**TASK TO CARRY OUT**
Starting with the line that contains "- when redis" and stopping after the line that contains "- Initial release", copy the entries below exactly. Include nothing else.
___ DATA
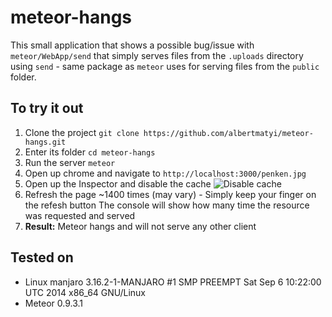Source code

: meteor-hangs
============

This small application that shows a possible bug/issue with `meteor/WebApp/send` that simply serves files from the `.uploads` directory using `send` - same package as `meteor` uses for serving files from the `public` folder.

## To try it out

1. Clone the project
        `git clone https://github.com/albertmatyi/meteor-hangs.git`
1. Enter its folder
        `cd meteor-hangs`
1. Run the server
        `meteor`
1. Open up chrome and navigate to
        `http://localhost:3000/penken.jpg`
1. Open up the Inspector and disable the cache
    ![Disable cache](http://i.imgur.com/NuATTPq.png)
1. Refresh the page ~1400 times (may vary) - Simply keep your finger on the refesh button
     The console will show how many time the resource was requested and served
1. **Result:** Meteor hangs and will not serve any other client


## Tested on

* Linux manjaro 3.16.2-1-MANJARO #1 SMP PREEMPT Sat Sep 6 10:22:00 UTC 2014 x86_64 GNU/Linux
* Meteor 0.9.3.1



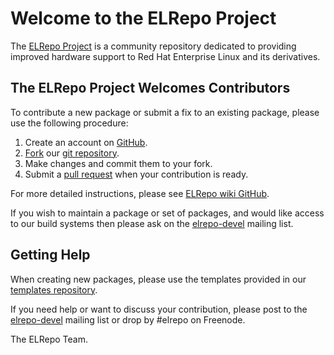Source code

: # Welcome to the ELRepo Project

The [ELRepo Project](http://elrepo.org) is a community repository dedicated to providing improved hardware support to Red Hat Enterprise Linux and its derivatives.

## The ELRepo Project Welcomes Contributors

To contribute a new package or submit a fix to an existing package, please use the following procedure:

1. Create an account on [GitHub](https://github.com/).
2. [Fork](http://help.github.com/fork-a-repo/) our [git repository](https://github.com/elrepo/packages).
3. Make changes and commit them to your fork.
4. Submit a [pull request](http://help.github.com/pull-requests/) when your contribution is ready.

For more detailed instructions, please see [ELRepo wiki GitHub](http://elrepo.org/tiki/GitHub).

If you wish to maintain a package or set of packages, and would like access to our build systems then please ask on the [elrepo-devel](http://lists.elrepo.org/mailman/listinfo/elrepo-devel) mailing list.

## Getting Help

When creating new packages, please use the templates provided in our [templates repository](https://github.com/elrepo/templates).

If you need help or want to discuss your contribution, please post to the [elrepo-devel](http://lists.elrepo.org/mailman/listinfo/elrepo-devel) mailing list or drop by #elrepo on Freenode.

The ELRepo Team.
______
___ DATA
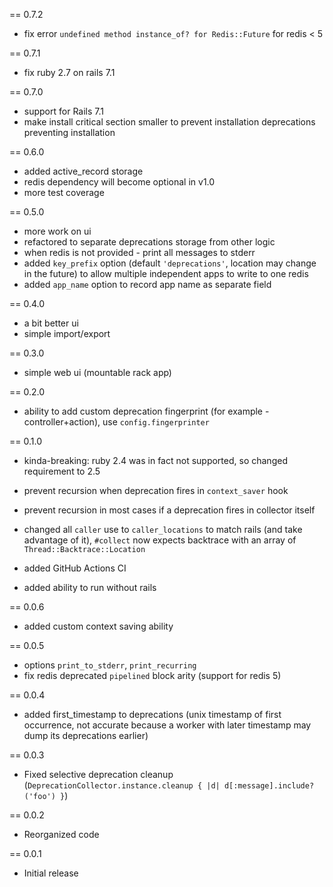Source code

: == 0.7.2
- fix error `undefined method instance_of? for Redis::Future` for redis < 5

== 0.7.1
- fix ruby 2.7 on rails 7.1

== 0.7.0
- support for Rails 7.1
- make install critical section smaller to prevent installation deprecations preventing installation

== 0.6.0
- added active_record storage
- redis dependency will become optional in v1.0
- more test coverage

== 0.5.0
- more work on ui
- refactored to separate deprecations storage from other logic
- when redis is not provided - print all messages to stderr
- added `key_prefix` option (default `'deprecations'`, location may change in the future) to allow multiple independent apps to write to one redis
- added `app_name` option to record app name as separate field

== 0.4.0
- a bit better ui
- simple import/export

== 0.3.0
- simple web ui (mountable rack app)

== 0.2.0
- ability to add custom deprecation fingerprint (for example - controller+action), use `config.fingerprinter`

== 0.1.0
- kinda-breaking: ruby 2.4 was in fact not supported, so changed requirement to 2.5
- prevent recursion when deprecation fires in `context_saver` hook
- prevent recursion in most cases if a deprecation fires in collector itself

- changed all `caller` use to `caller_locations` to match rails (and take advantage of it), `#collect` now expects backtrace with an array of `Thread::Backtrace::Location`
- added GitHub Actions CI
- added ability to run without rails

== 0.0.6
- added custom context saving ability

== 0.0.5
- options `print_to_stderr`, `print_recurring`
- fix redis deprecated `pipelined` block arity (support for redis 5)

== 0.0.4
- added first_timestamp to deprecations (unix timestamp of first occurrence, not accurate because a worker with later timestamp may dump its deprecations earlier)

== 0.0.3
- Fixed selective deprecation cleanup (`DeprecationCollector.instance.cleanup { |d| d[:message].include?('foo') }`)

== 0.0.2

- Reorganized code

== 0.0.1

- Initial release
______
___ DATA
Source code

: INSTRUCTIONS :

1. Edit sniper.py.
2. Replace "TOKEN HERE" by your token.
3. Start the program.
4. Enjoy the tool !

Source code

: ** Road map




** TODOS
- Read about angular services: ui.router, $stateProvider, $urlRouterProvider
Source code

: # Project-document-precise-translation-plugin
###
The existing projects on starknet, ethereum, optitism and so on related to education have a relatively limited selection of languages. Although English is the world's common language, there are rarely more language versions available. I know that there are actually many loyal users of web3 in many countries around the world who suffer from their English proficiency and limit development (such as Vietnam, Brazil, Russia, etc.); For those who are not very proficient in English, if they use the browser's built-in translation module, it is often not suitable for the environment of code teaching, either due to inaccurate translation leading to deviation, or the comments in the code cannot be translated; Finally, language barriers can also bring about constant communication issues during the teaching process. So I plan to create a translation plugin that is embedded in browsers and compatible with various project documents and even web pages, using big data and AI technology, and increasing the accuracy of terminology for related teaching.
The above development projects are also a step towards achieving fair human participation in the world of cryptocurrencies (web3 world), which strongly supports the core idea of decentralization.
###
______
**PROBLEM SOLUTION**
- when redis is not provided - print all messages to stderr
- added `key_prefix` option (default `'deprecations'`, location may change in the future) to allow multiple independent apps to write to one redis
- added `app_name` option to record app name as separate field

== 0.4.0
- a bit better ui
- simple import/export

== 0.3.0
- simple web ui (mountable rack app)

== 0.2.0
- ability to add custom deprecation fingerprint (for example - controller+action), use `config.fingerprinter`

== 0.1.0
- kinda-breaking: ruby 2.4 was in fact not supported, so changed requirement to 2.5
- prevent recursion when deprecation fires in `context_saver` hook
- prevent recursion in most cases if a deprecation fires in collector itself

- changed all `caller` use to `caller_locations` to match rails (and take advantage of it), `#collect` now expects backtrace with an array of `Thread::Backtrace::Location`
- added GitHub Actions CI
- added ability to run without rails

== 0.0.6
- added custom context saving ability

== 0.0.5
- options `print_to_stderr`, `print_recurring`
- fix redis deprecated `pipelined` block arity (support for redis 5)

== 0.0.4
- added first_timestamp to deprecations (unix timestamp of first occurrence, not accurate because a worker with later timestamp may dump its deprecations earlier)

== 0.0.3
- Fixed selective deprecation cleanup (`DeprecationCollector.instance.cleanup { |d| d[:message].include?('foo') }`)

== 0.0.2

- Reorganized code

== 0.0.1

- Initial release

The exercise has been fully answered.